Xzibit, ну так доехать до Красногвардейской и пощупать? Я по балансу левой и правой писал. Правая ярче


Никаких особых историй. Сервер его продал челу для обучения. Теперь чел продаёт. Я не в курсе что со времени покупки было с инструментом


----------



## Xzibit (8 Май 2019)

vev написал(а):


> Xzibit, ну так доехать до Красногвардейской и пощупать? Я по балансу левой и правой писал. Правая ярче
> 
> 
> Никаких особых историй. Сервер его продал челу для обучения. Теперь чел продаёт. Я не в курсе что со времени покупки было с инструментом


Хех, легко сказать доехать,когда живешь на другом конце Руси


----------



## vev (9 Май 2019)

Ну тогда вообще не понятно, а в чем вопрос? Ну как можно "отозваться" об инструменте??? У каждого будет свой, персональный отзыв. Вы на что опираться собираетесь?
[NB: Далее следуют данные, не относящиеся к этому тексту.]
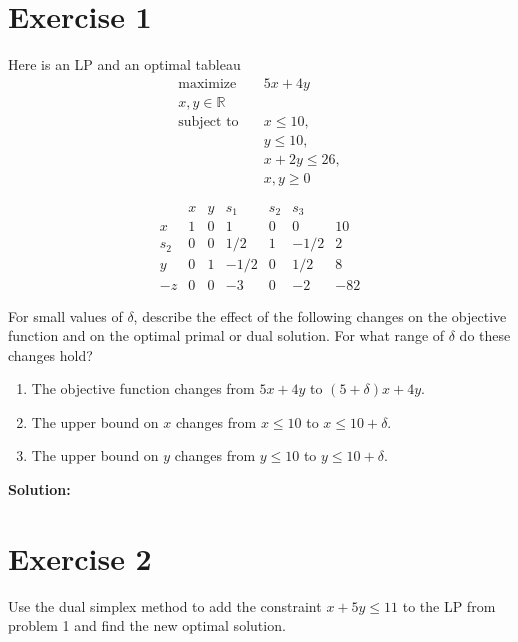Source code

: \documentclass{article}
\begin{document}
\section*{Exercise 1}
Here is an LP and an optimal tableau
\begin{align*}
\text{maximize} \quad & 5x + 4y \\
x, y \in \mathbb{R} & \\
\text{subject to} \quad & x \leq 10, \\
& y \leq 10, \\
& x + 2y \leq 26, \\
& x, y \geq 0
\end{align*}

$$\begin{array}{c|ccccc|c}
& x & y & s_1 & s_2 & s_3 & \\
\hline
x & 1 & 0 & 1 & 0 & 0 & 10 \\
s_2 & 0 & 0 & 1/2 & 1 & -1/2 & 2 \\
y & 0 & 1 & -1/2 & 0 & 1/2 & 8 \\
\hline
-z & 0 & 0 & -3 & 0 & -2 & -82
\end{array}$$

For small values of $\delta$, describe the effect of the following changes on the objective function and on the optimal primal or dual solution. For what range of $\delta$ do these changes hold?

\begin{enumerate}[label=(\alph*)]
    \item The objective function changes from $5x + 4y$ to $(5 + \delta)x + 4y$.

    \item The upper bound on $x$ changes from $x \leq 10$ to $x \leq 10 + \delta$.

    \item The upper bound on $y$ changes from $y \leq 10$ to $y \leq 10 + \delta$.
\end{enumerate}

\textbf{Solution: } \\



\newpage

\section*{Exercise 2}
Use the dual simplex method to add the constraint $x+5y \leq 11$ to the LP from problem 1 and find the new optimal solution. \\
\end{document}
От себя, от дилетанта, могу сказать: Victoria - живые инструменты. По качеству можно с Рикардо и с Элькой бодаться вечно. Привезешь - доделают. Ткнешь - сделают вид, что исправляют. Короче, надо давить. Но у инструментов есть характер и звук.

Те же Пыжики и Бугарьки, на мой непросвещенный взгляд, по механике и по "вылизанности" будут получше Вики, но они плоские, как бревно. Звук посредственный.... Неинтересный


----------



## kep (9 Май 2019)

vev написал(а):


> но они плоские, как бревно.


Плоское бревно в студию!


----------



## vev (9 Май 2019)

kep, 

А Вам, товарищ с другой стороны планеты, разве неведомо, как бревно выглядит?


----------



## kep (9 Май 2019)

С торца оно плоское, не спорю


----------



## vev (10 Май 2019)

kep, 
OK. Пойду тебе на встречу и перефразирую: звук плоский, как ДОСКА... Так лучше?


----------



## Xzibit (10 Май 2019)

vev написал(а):


> Ну тогда вообще не понятно, а в чем вопрос? Ну как можно "отозваться" об инструменте??? У каждого будет свой, персональный отзыв. Вы на что опираться собираетесь?
> 
> От себя, от дилетанта, могу сказать: Victoria - живые инструменты. По качеству можно с Рикардо и с Элькой бодаться вечно. Привезешь - доделают. Ткнешь - сделают вид, что исправляют. Короче, надо давить. Но у инструментов есть характер и звук.
> 
> Те же Пыжики и Бугарьки, на мой непросвещенный взгляд, по механике и по "вылизанности" будут получше Вики, но они плоские, как бревно. Звук посредственный.... Неинтересный


В том и соль,никогда не щупал вику, и интересно узнать хоть какое-то мнение о нем,так как не слишком частое явление вика. Про пежо то понятное дело


----------